New business that, somehow, seldom comes.

Thanks to a lot of dogged reporting, primarily by Mike Elrick and Jim Schaefer, we know a lot about what the mayor has done. Readers of this column know that I often am highly critical of both Detroit newspapers, especially of the Detroit Free Press, in part because The News, sadly, no longer matters as much.

Yet the Free Press has done a fine job here, fighting for two years to get something the public should have instant access to — records of what the mayor charged to the taxpayers on the city’s credit card.

Reporting these facts took a certain amount of moral courage. That’s because the editors had to expect that when they had the goods on Kwame and put them on proper public display, the mayor and his minions were likely to holler that they were the victims of unfair attacks by a racist white media.

That hasn’t happened in a big way — yet — though I still expect it will. The mayor showed a version of that last week, when WDIV-TV reported that the city has spent $130,000 on bottled water for city employees. That is especially curious, since the mayor likes to say Detroit has the best tap water in the world.

Kwame Kilpatrick’s response to the bottled water exposé would have shamed a snake. “Slavery is over. It is. We don’t need for massa to tell us to get some water,” he said.

Evidently he also didn’t need massa to tell him it was all right to spend poor black taxpayers’ money on luxury hotel suites and visits to chic Washington, D.C., nightclubs, where he behaved so badly the district cops are no longer willing to provide security for Detroit’s high-rolling mayor.

Where the Free Press fell short, and back into its usual timidity, was in its latest editorial on the thoroughly contemptible behavior of this caricature of a public servant. After noting that he was “living high off the taxpayers of a city that’s broke,” and was “attempting to cover up the evidence of his extravagance,” the paper turned wishy-washy.

“The mayor launched his campaign Tuesday for a second term. He has work to do to show that he deserves it,” an observation that insults the newspaper’s own reporting, which has compellingly shown that there’s no way one can justify re-electing Kwame Kilpatrick to anything.

Incidentally, watch for a major theme of the mayor’s re-election campaign to be something on the theme of “don’t let outsiders tell Detroit what to do.”

Ironically, re-electing Kwame Kilpatrick might be the fastest way for Detroit to totally lose control of its own affairs.

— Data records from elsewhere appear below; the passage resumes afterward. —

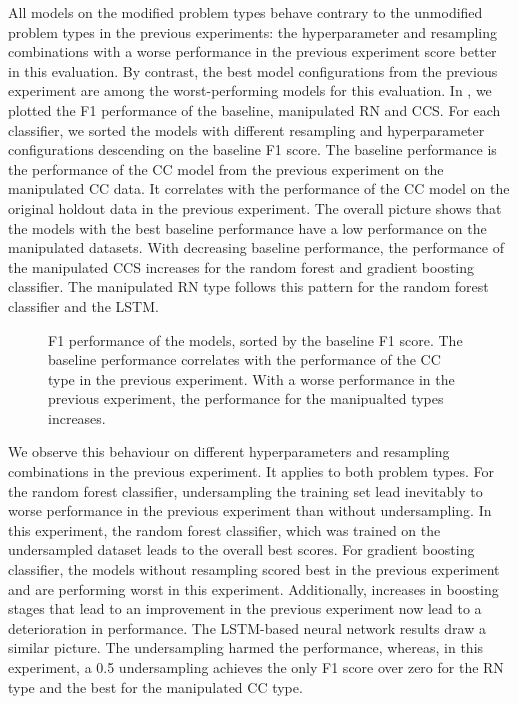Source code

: All models on the modified problem types behave contrary to the unmodified problem types in the previous experiments: the hyperparameter and resampling combinations with a worse performance in the previous experiment score better in this evaluation. By contrast, the best model configurations from the previous experiment are among the worst-performing models for this evaluation. In , we plotted the F1 performance of the baseline, manipulated RN and CCS. For each classifier, we sorted the models with different resampling and hyperparameter configurations descending on the baseline F1 score. The baseline performance is the performance of the CC model from the previous experiment on the manipulated CC data. It correlates with the performance of the CC model on the original holdout data in the previous experiment. The overall picture shows that the models with the best baseline performance have a low performance on the manipulated datasets. With decreasing baseline performance, the performance of the manipulated CCS increases for the random forest and gradient boosting classifier. The manipulated RN type follows this pattern for the random forest classifier and the LSTM. 


\begin{figure}[h]
    \begin{center}
        
    \end{center}
    \caption[F1 performance of the models, sorted by the baseline F1 score.]{F1 performance of the models, sorted by the baseline F1 score. The baseline performance correlates with the performance of the CC type in the previous experiment. With a worse performance in the previous experiment, the performance for the manipualted types increases.}
    \label{fig:rq3_performance_comparison}
\end{figure}

We observe this behaviour on different hyperparameters and resampling combinations in the previous experiment. It applies to both problem types.
For the random forest classifier, undersampling the training set lead inevitably to worse performance in the previous experiment than without undersampling. In this experiment, the random forest classifier, which was trained on the undersampled dataset leads to the overall best scores. For gradient boosting classifier, the models without resampling scored best in the previous experiment and are performing worst in this experiment. Additionally, increases in boosting stages that lead to an improvement in the previous experiment now lead to a deterioration in performance. 
The LSTM-based neural network results draw a similar picture. The undersampling harmed the performance, whereas, in this experiment, a 0.5 undersampling achieves the only F1 score over zero for the RN type and the best for the manipulated CC type.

What do I mean? Simply this. If Detroit at some point fails to be able to pay its bills, the state may be forced to step in, declare the city in receivership and appoint an emergency manager to run the city. That’s what happened in Hamtramck. That’s how Highland Park is being run now, and will continue to be.

Nobody wants to see that for Detroit, other than those who have contempt for the city and the people of color who run it, which unfortunately may amount to a majority of the Legislature. Gov. Jennifer Granholm, never all that popular in Detroit, will do contortions to avoid agreeing to disenfranchise the city’s voters, at least until she’s been safely re-elected in November 2006.

Nevertheless, she may wind up not having much choice in the matter. If a new mayor is elected this November, odds are that she or he will get some short period of honeymoon in which to grapple with the mess.

Kwame Kilpatrick’s re-election would be interpreted by some in Lansing as a sign that there’s no hope for rational behavior on the part of Detroiters, and they’ll then draw their own conclusions about what must be done.

What nobody — not even me — wants to talk about is what the mood on the street might be if the Legislature says that Detroiters are no longer going to be allowed to run their own city’s affairs. Or what might happen in the hoods.

But there’s clearly reason for worry.

 

So, is anyone paying attention?: What must give the mayor some hope is that, as damning as the newspaper coverage of his shenanigans has been, increasingly, fewer and fewer people read either daily newspaper.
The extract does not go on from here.